All lines from the top of the records below through the line holding "their associated information.*", and only those, should be printed exactly, minus the pictures.

● ● ● ● ● ● ●

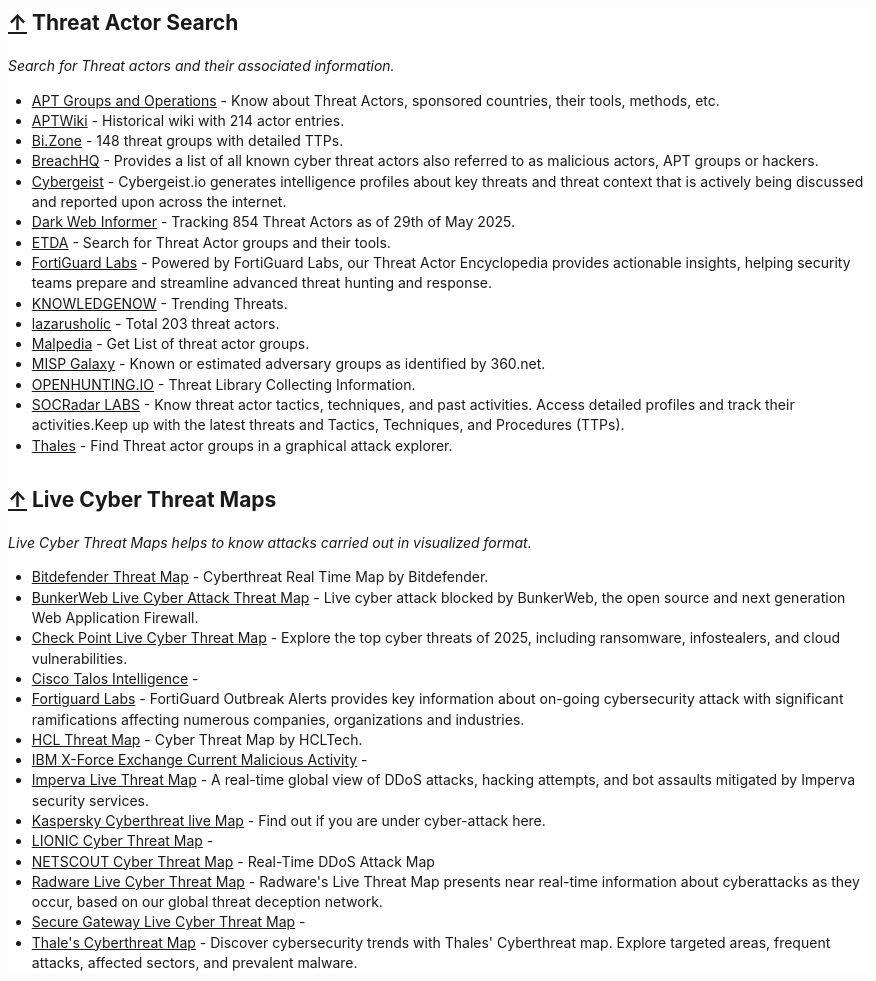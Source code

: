 ## [↑](#-threat-actor-search) Threat Actor Search

*Search for Threat actors and their associated information.*

* [APT Groups and Operations](https://docs.google.com/spreadsheets/u/0/d/1H9_xaxQHpWaa4O_Son4Gx0YOIzlcBWMsdvePFX68EKU/pubhtml?pli=1#) - Know about Threat Actors, sponsored countries, their tools, methods, etc.
* [APTWiki](https://apt.threatradar.net/) - Historical wiki with 214 actor entries.
* [Bi.Zone](https://gti.bi.zone/) - 148 threat groups with detailed TTPs.
* [BreachHQ](https://breach-hq.com/threat-actors) - Provides a list of all known cyber threat actors also referred to as malicious actors, APT groups or hackers.
* [Cybergeist](https://cybergeist.io/threat-actor) - Cybergeist.io generates intelligence profiles about key threats and threat context that is actively being discussed and reported upon across the internet.
* [Dark Web Informer](https://darkwebinformer.com/threat-actor-database/) - Tracking 854 Threat Actors as of 29th of May 2025.
* [ETDA](https://apt.etda.or.th/cgi-bin/listgroups.cgi) - Search for Threat Actor groups and their tools.
* [FortiGuard Labs](https://www.fortiguard.com/threat-actor) - Powered by FortiGuard Labs, our Threat Actor Encyclopedia provides actionable insights, helping security teams prepare and streamline advanced threat hunting and response.
* [KNOWLEDGENOW](https://know.netenrich.com/content/track/threat-actor) - Trending Threats.
* [lazarusholic](https://lazarus.day/actors/) - Total 203 threat actors.
* [Malpedia](https://malpedia.caad.fkie.fraunhofer.de/actors) - Get List of threat actor groups.
* [MISP Galaxy](https://www.misp-galaxy.org/360net/) - Known or estimated adversary groups as identified by 360.net.
* [OPENHUNTING.IO](https://openhunting.io/threat-library) - Threat Library Collecting Information.
* [SOCRadar LABS](https://socradar.io/labs/threat-actor/) - Know threat actor tactics, techniques, and past activities. Access detailed profiles and track their activities.Keep up with the latest threats and Tactics, Techniques, and Procedures (TTPs).
* [Thales](https://cds.thalesgroup.com/en/cyberthreat/attacks-page) - Find Threat actor groups in a graphical attack explorer.

## [↑](#-live-cyberthreat-maps) Live Cyber Threat Maps

*Live Cyber Threat Maps helps to know attacks carried out in visualized format.*

* [Bitdefender Threat Map](https://threatmap.bitdefender.com/) - Cyberthreat Real Time Map by Bitdefender.
* [BunkerWeb Live Cyber Attack Threat Map](https://threatmap.bunkerweb.io/) - Live cyber attack blocked by BunkerWeb, the open source and next generation Web Application Firewall.
* [Check Point Live Cyber Threat Map](https://threatmap.checkpoint.com/) - Explore the top cyber threats of 2025, including ransomware, infostealers, and cloud vulnerabilities.
* [Cisco Talos Intelligence](https://talosintelligence.com/ebc_spam) - 
* [Fortiguard Labs](https://fortiguard.fortinet.com/threat-map) - FortiGuard Outbreak Alerts provides key information about on-going cybersecurity attack with significant ramifications affecting numerous companies, organizations and industries.
* [HCL Threat Map](https://www.hcltech.com/hcl-threat-map) - Cyber Threat Map by HCLTech.
* [IBM X-Force Exchange Current Malicious Activity](https://exchange.xforce.ibmcloud.com/activity/map) -  
* [Imperva Live Threat Map](https://www.imperva.com/cyber-threat-attack-map/) - A real-time global view of DDoS attacks, hacking attempts, and bot assaults mitigated by Imperva security services.
* [Kaspersky Cyberthreat live Map](https://cybermap.kaspersky.com/) - Find out if you are under cyber-attack here.
* [LIONIC Cyber Threat Map](https://www.lionic.com/monitoring/) - 
* [NETSCOUT Cyber Threat Map](https://horizon.netscout.com/) - Real-Time DDoS Attack Map
* [Radware Live Cyber Threat Map](https://livethreatmap.radware.com/) - Radware's Live Threat Map presents near real-time information about cyberattacks as they occur, based on our global threat deception network.
* [Secure Gateway Live Cyber Threat Map](https://securegateway.com/map/v5/) -
* [Thale's Cyberthreat Map](https://cds.thalesgroup.com/en/cyberthreat/hitmap) - Discover cybersecurity trends with Thales' Cyberthreat map. Explore targeted areas, frequent attacks, affected sectors, and prevalent malware.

● ● ● ● ● ● ●

- [Response to the exercise]
Source code

: ## [↑](#-threat-actor-search) Threat Actor Search

*Search for Threat actors and their associated information.*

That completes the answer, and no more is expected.